Thanks again for your question. Mistakes do creep through and we are always grateful to users who help us to find them!

 

Best wishes,

Peter

The LearnEnglish Team

Hi Peter,

Thanks for answering my queries and also, glad to help anytime. I see then that "them" and "everybody" are the respective indirect objects of the verbs "tell" and "informed", and that their that clauses are the direct objects. However, this seems abit "odd" to me, as it appears that "them" and "everbody" seems to be the main recipients of the verbs "tell" and "informed", as such, it seems to me that "them" and "everbody" are the direct objects instead, and that the that clauses simply follow to provide more information, in a sense. Any advice/comments on this issue?

Thanks!

Regards,
Tim

Hi Tim,

Indirect objects give us information about to whom or for whom the action is performed. If you need to identify the direct and indirect objects in a sentence then you can ask yourself the following (using 'tell' as an example):

What was told? [the information - the direct object]

Who was it told to? [the received - the indirect object]

I hope that helps to clarify it for you.

 

Best wishes,

Peter

The LearnEnglish Team

Hello there,

Isn't the following sentence an indirect speech sentence ( The doctors say that he has a week to live ) ? And in case it is, why did not you say (the doctors said that he had ...etc)?
Thank you in advance.

Hello khuder,

Yes, that sentence is an example of indirect speech, and it is correct. A lot of reported speech is in some kind of past tense, but the present tense is also possible, as in this case. Here the present simple is reporting an action occurring at about that time.

All the best,
Kirk
The LearnEnglish Team

Hello teachers, i have this clause: i think of her going away during the timeout, may i write it as it follows : i think that she goes away during the timeout, the meaning is different,isn't it?
Now i also wonder which of these is the correct one:
i think there is not a train which crosses the country in an hour or i think of there not being a train which crosses the country in an hour.

best wishes.

Hello rosario70,

You are right that the meaning is different. In your first sentence the meaning is something like 'I imagine her doing this' - you are talking about what you see in your mind. In the the second sentence you are expressing an opinion saying what you believe she does, not just imagining it in your mind.

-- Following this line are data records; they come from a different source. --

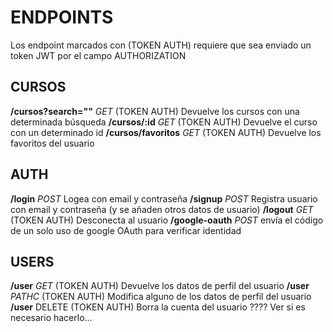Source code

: # ENDPOINTS

Los endpoint marcados con (TOKEN AUTH) requiere que sea enviado un token JWT por el campo AUTHORIZATION

## CURSOS

**/cursos?search=""** _GET_ (TOKEN AUTH) Devuelve los cursos con una determinada búsqueda
**/cursos/:id** _GET_ (TOKEN AUTH) Devuelve el curso con un determinado id
**/cursos/favoritos** _GET_ (TOKEN AUTH) Devuelve los favoritos del usuario

## AUTH

**/login** _POST_ Logea con email y contraseña
**/signup** _POST_ Registra usuario con email y contraseña (y se añaden otros datos de usuario)
**/logout** _GET_ (TOKEN AUTH) Desconecta al usuario
**/google-oauth** _POST_ envía el código de un solo uso de google OAuth para verificar identidad

## USERS

**/user** _GET_ (TOKEN AUTH) Devuelve los datos de perfil del usuario
**/user** _PATHC_ (TOKEN AUTH) Modifica alguno de los datos de perfil del usuario
**/user** DELETE (TOKEN AUTH) Borra la cuenta del usuario ???? Ver si es necesario hacerlo...
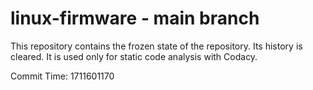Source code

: # linux-firmware - main branch

This repository contains the frozen state of the repository.
Its history is cleared. It is used only for static code
analysis with Codacy.

Commit Time: 1711601170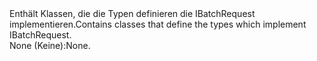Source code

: <Namespace Name="Microsoft.Azure.Batch.Protocol.BatchRequests">
  <Docs>
    <summary><span data-ttu-id="aa611-101">Enthält Klassen, die die Typen definieren die IBatchRequest implementieren.</span><span class="sxs-lookup"><span data-stu-id="aa611-101">Contains classes that define the types which implement IBatchRequest.</span></span></summary> 
    <remarks><span data-ttu-id="aa611-102">None (Keine):</span><span class="sxs-lookup"><span data-stu-id="aa611-102">None.</span></span></remarks>
  </Docs>
</Namespace>
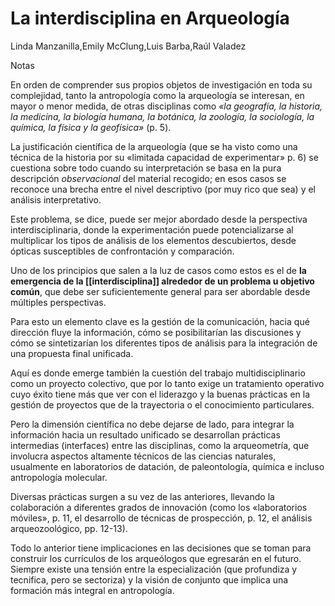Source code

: # La interdisciplina en Arqueología
Linda Manzanilla,Emily McClung,Luis Barba,Raúl Valadez

Notas

En orden de comprender sus propios objetos de investigación en toda su complejidad, tanto la antropología como la arqueología se interesan, en mayor o menor medida, de otras disciplinas como *«la geografía, la historia, la medicina, la biología humana, la botánica, la zoología, la sociología, la química, la física y la geofísica»* (p. 5).

La justificación científica de la arqueología (que se ha visto como una técnica de la historia por su «limitada capacidad de experimentar» p. 6) se cuestiona sobre todo cuando su interpretación se basa en la pura descripción *observacional* del material recogido; en esos casos se reconoce una brecha entre el nivel descriptivo (por muy rico que sea) y el análisis interpretativo.

Este problema, se dice, puede ser mejor abordado desde la perspectiva interdisciplinaria, donde la experimentación puede potencializarse al multiplicar los tipos de análisis de los elementos descubiertos, desde ópticas susceptibles de confrontación y comparación.

Uno de los principios que salen a la luz de casos como estos es el de **la emergencia de la [[interdisciplina]] alrededor de un problema u objetivo común**, que debe ser suficientemente general para ser abordable desde múltiples perspectivas.

Para esto un elemento clave es la gestión de la comunicación, hacia qué dirección fluye la información, cómo se posibilitarían las discusiones y cómo se sintetizarían los diferentes tipos de análisis para la integración de una propuesta final unificada.

Aquí es donde emerge también la cuestión del trabajo multidisciplinario como un proyecto colectivo, que por lo tanto exige un tratamiento operativo cuyo éxito tiene más que ver con el liderazgo y la buenas prácticas en la gestión de proyectos que de la trayectoria o el conocimiento particulares.

Pero la dimensión científica no debe dejarse de lado, para integrar la información hacia un resultado unificado se desarrollan prácticas intermedias (interfaces) entre las disciplinas, como la arqueometría, que involucra aspectos altamente técnicos de las ciencias naturales, usualmente en laboratorios de datación, de paleontología, química e incluso antropología molecular.

Diversas prácticas surgen a su vez de las anteriores, llevando la colaboración a diferentes grados de innovación (como los «laboratorios móviles», p. 11, el desarrollo de técnicas de prospección, p. 12, el análisis arqueozoológico, pp. 12-13).

Todo lo anterior tiene implicaciones en las decisiones que se toman para construir los currículos de los arqueólogos que egresarán en el futuro. Siempre existe una tensión entre la especialización (que profundiza y tecnifica, pero se sectoriza) y la visión de conjunto que implica una formación más integral en antropología.

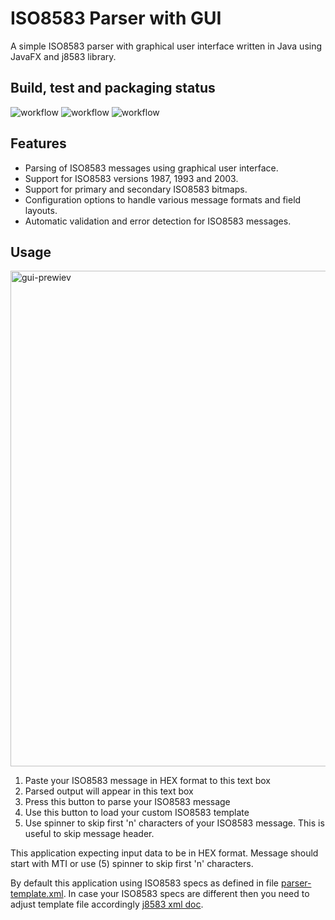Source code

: # ISO8583 Parser with GUI

A simple ISO8583 parser with graphical user interface written in Java using JavaFX and j8583 library.

## Build, test and packaging status
![workflow](https://github.com/huckor/iso8583parser/actions/workflows/build-linux.yml/badge.svg)
![workflow](https://github.com/huckor/iso8583parser/actions/workflows/build-mac.yml/badge.svg)
![workflow](https://github.com/huckor/iso8583parser/actions/workflows/build-win.yml/badge.svg)

## Features

- Parsing of ISO8583 messages using graphical user interface.
- Support for ISO8583 versions 1987, 1993 and 2003.
- Support for primary and secondary ISO8583 bitmaps.
- Configuration options to handle various message formats and field layouts.
- Automatic validation and error detection for ISO8583 messages.

## Usage

<img width="793" alt="gui-prewiev" src="https://github.com/huckor/iso8583parser/assets/20068605/1a8c8899-7815-48ed-87e0-9efff901c90c">

1. Paste your ISO8583 message in HEX format to this text box
2. Parsed output will appear in this text box
3. Press this button to parse your ISO8583 message
4. Use this button to load your custom ISO8583 template
5. Use spinner to skip first 'n' characters of your ISO8583 message. This is useful to skip message header.

This application expecting input data to be in HEX format. Message should start with MTI or use (5) spinner to skip first 'n' characters.

By default this application using ISO8583 specs as defined in file [parser-template.xml](src/main/resources/com/huckor/isoparser/parser-template.xml).
In case your ISO8583 specs are different then you need to adjust template file accordingly [j8583 xml doc](https://j8583.sourceforge.net/xmlconf.html).
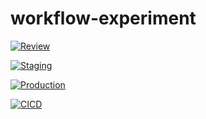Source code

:# workflow-experiment

[![Review](http://github.com/iankpconcentricsky/workflow-experiment/actions/workflows/CICD.yml/badge.svg?action=pull_request&branch=staging)](http://github.com/iankpconcentricsky/workflow-experiment/actions/workflows/CICD.yml/badge.svg?action=pull_request&branch=staging)

[![Staging](http://github.com/iankpconcentricsky/workflow-experiment/actions/workflows/CICD.yml/badge.svg?action=push&branch=staging)](http://github.com/iankpconcentricsky/workflow-experiment/actions/workflows/CICD.yml/badge.svg?action=push&branch=staging)

[![Production](http://github.com/iankpconcentricsky/workflow-experiment/actions/workflows/CICD.yml/badge.svg?action=push&branch=main)](http://github.com/iankpconcentricsky/workflow-experiment/actions/workflows/CICD.yml/badge.svg?action=push&branch=main)

[![CICD](https://github.com/iankpconcentricsky/workflow-experiment/actions/workflows/CICD.yml/badge.svg)](https://github.com/iankpconcentricsky/workflow-experiment/actions/workflows/CICD.yml)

The distinction is the same in the second pair of sentences. 'I think that...' expresses an opinion. 'I think of...' describes what you see in your imagination.

 

Best wishes,

Peter

The LearnEnglish Team

As someone mentioned earlier, learners want to know which verbs use that and which do not. A common confusing is with "about." Here is my attempt at a list

1) Verbs that take both “about” and “that”

think about, write about, argue about, read about, explain (about), know about, forget about, guess about, reply about, agree about, answer about, complain about,

think that, write that, argue that, read that, explain that, know that, forget that, guess that, reply that, agree that, answer that, complain that,

2) Verbs that ONLY take “that”
say that, assert that, claim that, believe, expect that, hope that, imagine* that, feel that, remember that, suppose that, deny that, mention that, promise that, suggest that,

imagine takes "about" if it has a direct object, e.g. "What do you imagine about the future?"

3) Verbs that ONLY take “about” NOT “that”
talk about, discuss (about),

4) Verbs that do not use either discuss politics, explain yourself, consider Japan,

hi kirk

you have any lesson like talk about "LET'S". if you have pls suggest me.